In the material below, find each line with the string "compile" and copy it.

[[ ENTRIES SHOWN, beginning ]]

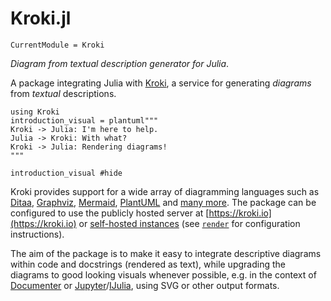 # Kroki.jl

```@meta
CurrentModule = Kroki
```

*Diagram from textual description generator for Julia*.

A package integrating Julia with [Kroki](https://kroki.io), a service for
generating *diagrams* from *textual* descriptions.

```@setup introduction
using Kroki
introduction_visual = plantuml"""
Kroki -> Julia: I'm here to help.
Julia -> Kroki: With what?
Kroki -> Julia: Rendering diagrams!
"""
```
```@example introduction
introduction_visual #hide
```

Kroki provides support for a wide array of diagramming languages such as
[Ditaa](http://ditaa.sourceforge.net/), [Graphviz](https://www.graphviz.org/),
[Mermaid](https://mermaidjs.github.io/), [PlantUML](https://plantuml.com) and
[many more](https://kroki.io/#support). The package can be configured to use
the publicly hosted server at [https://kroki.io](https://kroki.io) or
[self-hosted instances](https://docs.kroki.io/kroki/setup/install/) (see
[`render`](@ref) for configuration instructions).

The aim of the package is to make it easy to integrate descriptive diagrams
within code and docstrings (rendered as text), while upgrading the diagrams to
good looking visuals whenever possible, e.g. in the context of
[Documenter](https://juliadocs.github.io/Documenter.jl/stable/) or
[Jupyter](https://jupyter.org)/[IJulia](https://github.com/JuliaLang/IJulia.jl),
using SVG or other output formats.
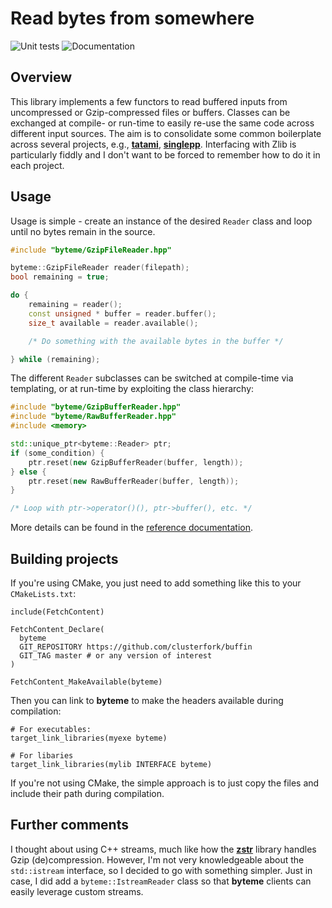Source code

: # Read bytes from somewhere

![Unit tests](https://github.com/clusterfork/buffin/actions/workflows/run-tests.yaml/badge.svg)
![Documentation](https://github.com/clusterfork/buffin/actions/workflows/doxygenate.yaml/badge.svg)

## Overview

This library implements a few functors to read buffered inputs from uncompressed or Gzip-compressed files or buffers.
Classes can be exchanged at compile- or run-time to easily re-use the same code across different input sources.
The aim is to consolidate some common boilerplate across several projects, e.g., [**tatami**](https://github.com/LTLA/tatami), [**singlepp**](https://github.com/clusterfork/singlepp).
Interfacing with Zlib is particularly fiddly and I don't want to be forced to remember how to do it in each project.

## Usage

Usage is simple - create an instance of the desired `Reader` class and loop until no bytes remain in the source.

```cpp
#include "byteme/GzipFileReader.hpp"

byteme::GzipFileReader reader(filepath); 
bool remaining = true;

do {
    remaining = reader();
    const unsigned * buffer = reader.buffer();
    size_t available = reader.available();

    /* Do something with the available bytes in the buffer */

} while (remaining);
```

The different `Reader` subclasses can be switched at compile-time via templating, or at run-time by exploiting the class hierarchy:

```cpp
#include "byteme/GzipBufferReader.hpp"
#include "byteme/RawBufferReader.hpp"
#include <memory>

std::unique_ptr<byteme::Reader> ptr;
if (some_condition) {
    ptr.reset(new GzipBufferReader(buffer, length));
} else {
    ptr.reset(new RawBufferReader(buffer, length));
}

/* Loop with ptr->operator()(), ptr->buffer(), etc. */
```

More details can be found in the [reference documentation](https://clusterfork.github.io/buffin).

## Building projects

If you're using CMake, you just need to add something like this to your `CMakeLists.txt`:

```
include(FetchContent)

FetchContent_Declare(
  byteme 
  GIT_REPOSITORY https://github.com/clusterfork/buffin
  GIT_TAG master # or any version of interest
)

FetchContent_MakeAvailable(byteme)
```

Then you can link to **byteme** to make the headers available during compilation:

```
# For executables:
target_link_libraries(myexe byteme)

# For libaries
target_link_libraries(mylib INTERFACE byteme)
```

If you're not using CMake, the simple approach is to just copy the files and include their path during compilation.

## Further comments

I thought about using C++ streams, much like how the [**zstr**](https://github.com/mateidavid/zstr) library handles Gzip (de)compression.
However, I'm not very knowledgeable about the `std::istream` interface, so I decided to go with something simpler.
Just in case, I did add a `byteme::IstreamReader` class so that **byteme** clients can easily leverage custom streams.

[[ ENTRIES SHOWN, end ]]

TASK SOLUTION →
Classes can be exchanged at compile- or run-time to easily re-use the same code across different input sources.
The different `Reader` subclasses can be switched at compile-time via templating, or at run-time by exploiting the class hierarchy:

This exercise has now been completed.